**GIVEN RECORDS**

***

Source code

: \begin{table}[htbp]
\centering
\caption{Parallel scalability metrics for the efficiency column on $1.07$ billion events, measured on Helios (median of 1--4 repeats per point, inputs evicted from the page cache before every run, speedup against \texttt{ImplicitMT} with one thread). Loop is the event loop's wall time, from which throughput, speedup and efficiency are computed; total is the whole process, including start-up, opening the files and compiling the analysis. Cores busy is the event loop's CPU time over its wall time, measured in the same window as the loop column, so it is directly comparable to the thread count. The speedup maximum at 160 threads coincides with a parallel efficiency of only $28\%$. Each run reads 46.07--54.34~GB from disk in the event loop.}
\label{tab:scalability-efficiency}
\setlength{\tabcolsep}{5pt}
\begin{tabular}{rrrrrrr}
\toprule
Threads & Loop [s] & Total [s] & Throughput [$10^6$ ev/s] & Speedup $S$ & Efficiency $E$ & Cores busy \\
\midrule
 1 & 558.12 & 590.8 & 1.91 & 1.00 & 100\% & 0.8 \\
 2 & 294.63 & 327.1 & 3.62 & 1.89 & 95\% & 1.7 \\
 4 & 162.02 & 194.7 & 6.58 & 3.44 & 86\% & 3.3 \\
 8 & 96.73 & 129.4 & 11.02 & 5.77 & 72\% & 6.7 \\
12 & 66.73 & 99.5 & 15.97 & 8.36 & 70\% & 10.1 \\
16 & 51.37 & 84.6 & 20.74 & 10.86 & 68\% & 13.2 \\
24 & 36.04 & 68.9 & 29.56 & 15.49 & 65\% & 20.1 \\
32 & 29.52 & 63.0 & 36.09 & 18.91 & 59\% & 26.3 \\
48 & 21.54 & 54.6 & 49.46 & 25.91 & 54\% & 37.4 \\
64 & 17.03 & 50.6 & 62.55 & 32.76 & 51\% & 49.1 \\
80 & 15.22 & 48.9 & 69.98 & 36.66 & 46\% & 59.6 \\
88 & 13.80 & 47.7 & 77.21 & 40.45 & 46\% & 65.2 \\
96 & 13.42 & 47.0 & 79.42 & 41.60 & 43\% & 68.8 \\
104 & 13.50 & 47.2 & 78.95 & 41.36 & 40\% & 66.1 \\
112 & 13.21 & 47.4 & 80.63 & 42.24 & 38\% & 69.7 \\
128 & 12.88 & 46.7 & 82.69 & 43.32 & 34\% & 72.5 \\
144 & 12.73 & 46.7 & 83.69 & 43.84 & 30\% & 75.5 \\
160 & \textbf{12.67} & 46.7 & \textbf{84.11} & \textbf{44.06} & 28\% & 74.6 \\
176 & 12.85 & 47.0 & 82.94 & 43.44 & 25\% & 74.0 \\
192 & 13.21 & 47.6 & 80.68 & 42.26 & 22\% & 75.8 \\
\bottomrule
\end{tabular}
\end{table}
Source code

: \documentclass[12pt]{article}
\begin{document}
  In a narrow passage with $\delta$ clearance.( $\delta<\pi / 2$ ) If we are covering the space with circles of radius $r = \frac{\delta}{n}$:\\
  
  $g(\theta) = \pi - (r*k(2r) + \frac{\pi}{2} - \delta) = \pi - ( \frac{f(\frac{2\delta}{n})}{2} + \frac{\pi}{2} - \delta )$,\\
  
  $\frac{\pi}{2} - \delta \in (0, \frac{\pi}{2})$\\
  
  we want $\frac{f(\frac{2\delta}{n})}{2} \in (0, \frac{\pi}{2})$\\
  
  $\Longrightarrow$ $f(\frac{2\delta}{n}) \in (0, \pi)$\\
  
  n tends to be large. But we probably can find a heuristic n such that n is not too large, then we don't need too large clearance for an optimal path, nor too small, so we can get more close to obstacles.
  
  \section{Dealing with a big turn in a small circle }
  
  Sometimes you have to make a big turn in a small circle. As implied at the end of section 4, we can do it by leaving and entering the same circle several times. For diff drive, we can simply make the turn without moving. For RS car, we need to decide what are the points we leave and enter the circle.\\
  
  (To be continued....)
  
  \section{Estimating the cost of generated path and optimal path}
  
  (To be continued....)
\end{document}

***

**TASK INSTRUCTIONS**
If a line in the records contains the string "begin", copy it out.

**EXERCISE RESULT**
: \begin{table}[htbp]
\begin{tabular}{rrrrrrr}
\begin{document}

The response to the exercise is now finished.